Mom’s red rose

Mother’s Day, 2010.  I recall a day I’d prompted my dad to buy my mom a rose.

Dad had spent the week with me in Chicago, so he could paint my condo. He was to board a train home to Minnesota. Before we left for the station, I took him to a florist to buy Mom a rose.

It seemed like leading a horse to a thistle patch. Dad didn’t understand why I was taking him there.

Once he purchased the rose, he gave an anticipatory smile. He realized this rose said more than he could in words.

Dad had done this before, expressed his love for Mom sans words — per dancing with her throughout their years together, through gestures and through his eyes tearing at sentimental occasions.

Yet when it came time to buy my mom presents — for anniversary, birthday or Christmas — he remained lost. His gauge when shopping, for example, was a bottle of perfume he found at a drugstore and that he valued by its exravagant bottle size. Such gifts remained chortle-able to today, per Mom’s recalling.

How relieved Dad was when my older sisters came of age to guide him in presents to complement my mom. Scarves, blouses, skirts, satin,  silk and cashmere.

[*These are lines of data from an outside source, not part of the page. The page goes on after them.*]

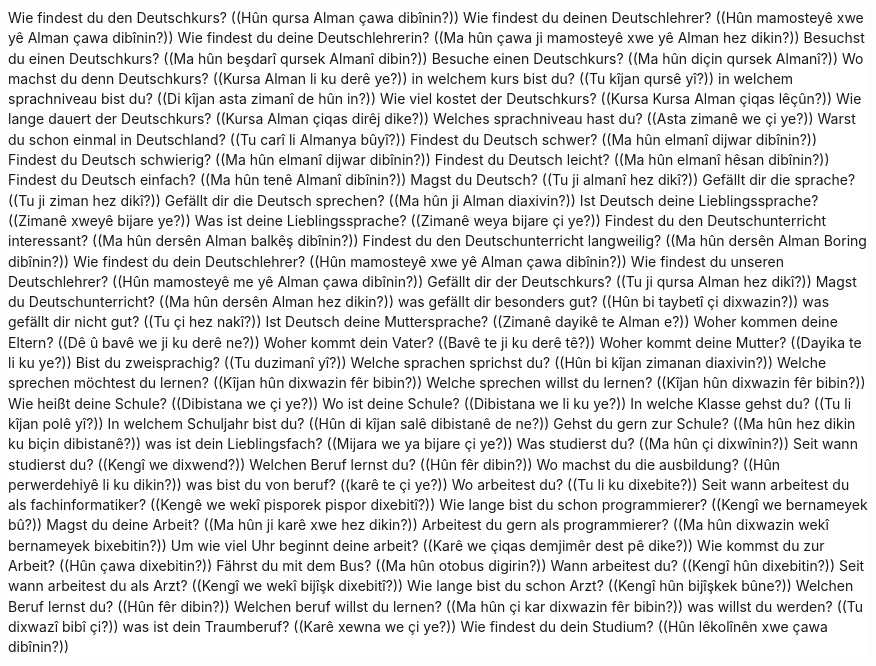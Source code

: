 Wie findest du den Deutschkurs? ((Hûn qursa Alman çawa dibînin?))
Wie findest du deinen Deutschlehrer? ((Hûn mamosteyê xwe yê Alman çawa dibînin?))
Wie findest du deine Deutschlehrerin? ((Ma hûn çawa ji mamosteyê xwe yê Alman hez dikin?))
Besuchst du einen Deutschkurs? ((Ma hûn beşdarî qursek Almanî dibin?))
Besuche einen Deutschkurs? ((Ma hûn diçin qursek Almanî?))
Wo machst du denn Deutschkurs? ((Kursa Alman li ku derê ye?))
in welchem kurs bist du? ((Tu kîjan qursê yî?))
in welchem sprachniveau bist du? ((Di kîjan asta zimanî de hûn in?))
Wie viel kostet der Deutschkurs? ((Kursa Kursa Alman çiqas lêçûn?))
Wie lange dauert der Deutschkurs? ((Kursa Alman çiqas dirêj dike?))
Welches sprachniveau hast du? ((Asta zimanê we çi ye?))
Warst du schon einmal in Deutschland? ((Tu carî li Almanya bûyî?))
Findest du Deutsch schwer? ((Ma hûn elmanî dijwar dibînin?))
Findest du Deutsch schwierig? ((Ma hûn elmanî dijwar dibînin?))
Findest du Deutsch leicht? ((Ma hûn elmanî hêsan dibînin?))
Findest du Deutsch einfach? ((Ma hûn tenê Almanî dibînin?))
Magst du Deutsch? ((Tu ji almanî hez dikî?))
Gefällt dir die sprache? ((Tu ji ziman hez dikî?))
Gefällt dir die Deutsch sprechen? ((Ma hûn ji Alman diaxivin?))
Ist Deutsch deine Lieblingssprache? ((Zimanê xweyê bijare ye?))
Was ist deine Lieblingssprache? ((Zimanê weya bijare çi ye?))
Findest du den Deutschunterricht interessant? ((Ma hûn dersên Alman balkêş dibînin?))
Findest du den Deutschunterricht langweilig? ((Ma hûn dersên Alman Boring dibînin?))
Wie findest du dein Deutschlehrer? ((Hûn mamosteyê xwe yê Alman çawa dibînin?))
Wie findest du unseren Deutschlehrer? ((Hûn mamosteyê me yê Alman çawa dibînin?))
Gefällt dir der Deutschkurs? ((Tu ji qursa Alman hez dikî?))
Magst du Deutschunterricht? ((Ma hûn dersên Alman hez dikin?))
was gefällt dir besonders gut? ((Hûn bi taybetî çi dixwazin?))
was gefällt dir nicht gut? ((Tu çi hez nakî?))
Ist Deutsch deine Muttersprache? ((Zimanê dayikê te Alman e?))
Woher kommen deine Eltern? ((Dê û bavê we ji ku derê ne?))
Woher kommt dein Vater? ((Bavê te ji ku derê tê?))
Woher kommt deine Mutter? ((Dayika te li ku ye?))
Bist du zweisprachig? ((Tu duzimanî yî?))
Welche sprachen sprichst du? ((Hûn bi kîjan zimanan diaxivin?))
Welche sprechen möchtest du lernen? ((Kîjan hûn dixwazin fêr bibin?))
Welche sprechen willst du lernen? ((Kîjan hûn dixwazin fêr bibin?))
Wie heißt deine Schule? ((Dibistana we çi ye?))
Wo ist deine Schule? ((Dibistana we li ku ye?))
In welche Klasse gehst du? ((Tu li kîjan polê yî?))
In welchem ​​Schuljahr bist du? ((Hûn di kîjan salê dibistanê de ne?))
Gehst du gern zur Schule? ((Ma hûn hez dikin ku biçin dibistanê?))
was ist dein Lieblingsfach? ((Mijara we ya bijare çi ye?))
Was studierst du? ((Ma hûn çi dixwînin?))
Seit wann studierst du? ((Kengî we dixwend?))
Welchen Beruf lernst du? ((Hûn fêr dibin?))
Wo machst du die ausbildung? ((Hûn perwerdehiyê li ku dikin?))
was bist du von beruf? ((karê te çi ye?))
Wo arbeitest du? ((Tu li ku dixebite?))
Seit wann arbeitest du als fachinformatiker? ((Kengê we wekî pisporek pispor dixebitî?))
Wie lange bist du schon programmierer? ((Kengî we bernameyek bû?))
Magst du deine Arbeit? ((Ma hûn ji karê xwe hez dikin?))
Arbeitest du gern als programmierer? ((Ma hûn dixwazin wekî bernameyek bixebitin?))
Um wie viel Uhr beginnt deine arbeit? ((Karê we çiqas demjimêr dest pê dike?))
Wie kommst du zur Arbeit? ((Hûn çawa dixebitin?))
Fährst du mit dem Bus? ((Ma hûn otobus digirin?))
Wann arbeitest du? ((Kengî hûn dixebitin?))
Seit wann arbeitest du als Arzt? ((Kengî we wekî bijîşk dixebitî?))
Wie lange bist du schon Arzt? ((Kengî hûn bijîşkek bûne?))
Welchen Beruf lernst du? ((Hûn fêr dibin?))
Welchen beruf willst du lernen? ((Ma hûn çi kar dixwazin fêr bibin?))
was willst du werden? ((Tu dixwazî ​​bibî çi?))
was ist dein Traumberuf? ((Karê xewna we çi ye?))
Wie findest du dein Studium? ((Hûn lêkolînên xwe çawa dibînin?))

The pampering end of practical, in retrospect. Clothing in elegant materials — and in styles that suited my mom’s boldness and elegance.

Yet now I prompted Dad to bring Mom a present sans an occasion, a simple rose, long-stemmed, red bloom. He boarded the train, ready to care for the rose.

I asked my mom about it, after Dad arrived home. O yes, he gave her the rose, she said, and she liked it. Yet per her description, he seemed more excited than she was about his giving it to her.

He had in his hand, a new way to express his love for her. It was a traditional way, and it said so much — especially because my dad was the one giving her the red rose.